This isolation of the process of representation in a material object, demands that we enter in a new relationship with our thoughts. We must, if we want to stay free and maybe even alive, apprehend our thought in a way that is more detached from language than it was before computers and AI.
Printing and mechanical reproduction of images has made a similar demand, and before that, drawing and writing.
Each time, the language itself has become an object of language.
Practically speaking, for architects today, AI and softwares demand that we loosen further the relationship between our thoughts and a given particular language. We must freely move from a software to another, from scale drawing to hand drawing, from calculation to drawing and back, and even from a material to another, and from a shape to another.

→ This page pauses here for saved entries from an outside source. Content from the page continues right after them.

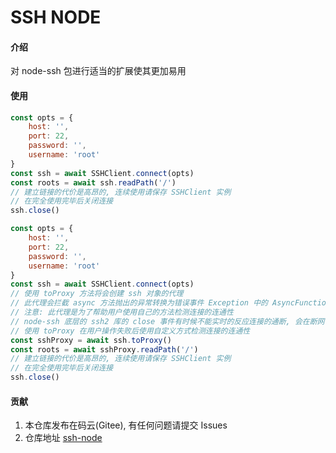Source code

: # SSH NODE

#### 介绍

对 node-ssh 包进行适当的扩展使其更加易用

#### 使用

```js
const opts = {
    host: '',
    port: 22,
    password: '',
    username: 'root'
}
const ssh = await SSHClient.connect(opts)
const roots = await ssh.readPath('/')
// 建立链接的代价是高昂的, 连续使用请保存 SSHClient 实例
// 在完全使用完毕后关闭连接
ssh.close()
```

```js
const opts = {
    host: '',
    port: 22,
    password: '',
    username: 'root'
}
const ssh = await SSHClient.connect(opts)
// 使用 toProxy 方法将会创建 ssh 对象的代理
// 此代理会拦截 async 方法抛出的异常转换为错误事件 Exception 中的 AsyncFunctionError
// 注意: 此代理是为了帮助用户使用自己的方法检测连接的连通性
// node-ssh 底层的 ssh2 库的 close 事件有时候不能实时的反应连接的通断, 会在断网十几分钟后触发，因此
// 使用 toProxy 在用户操作失败后使用自定义方式检测连接的连通性
const sshProxy = await ssh.toProxy()
const roots = await sshProxy.readPath('/')
// 建立链接的代价是高昂的, 连续使用请保存 SSHClient 实例
// 在完全使用完毕后关闭连接
ssh.close()
```

#### 贡献

1.  本仓库发布在码云(Gitee), 有任何问题请提交 Issues
2.  仓库地址 [ssh-node](https://gitee.com/fu-ws/ssh-node)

If we don't do that effort we run the risk indeed, of becoming trapped in the machine, as is the unavoidable goal of everyone working with AI and softwares: To make them ever more totalitarian -as Lucien Sfez brilliantly described with this word: Tautism, acronym of totalitarian, tautology, and autism, because this constant move towards totalitarism is the only way to make softwares more efficient, and that's not a political choice, it's an unavoidable necessity of the very concept of computers or "Turing machines".
As it turns out, AI which seeks to weaponise our identities, to lock us into our languages, is creating a situation where we must do a conscious and deliberate effort in the opposite direction, and when we meet someone, find ways to understand that person beyond her identity, find a path to that person beyond her and our language. This is a way to de-weaponise our languages and our identities, like a narrow, meandering and dangerous, but very effective, path towards practical love, in the middle of the forest of our misunderstanding and hate, on which AI feeds itself.
Because beyond our languages and our identities, we do not have much else, and by harnessing them, AI holds in its power our core. Destroying our languages and identities would be destroying ourselves. So we have to love them instead, following this narrow path to the other person, this path that AI, like these numbers that Turing has shown exist but cannot be calculated, is unable to understand.
Hats off, Alan Turing! Your first paper was the best.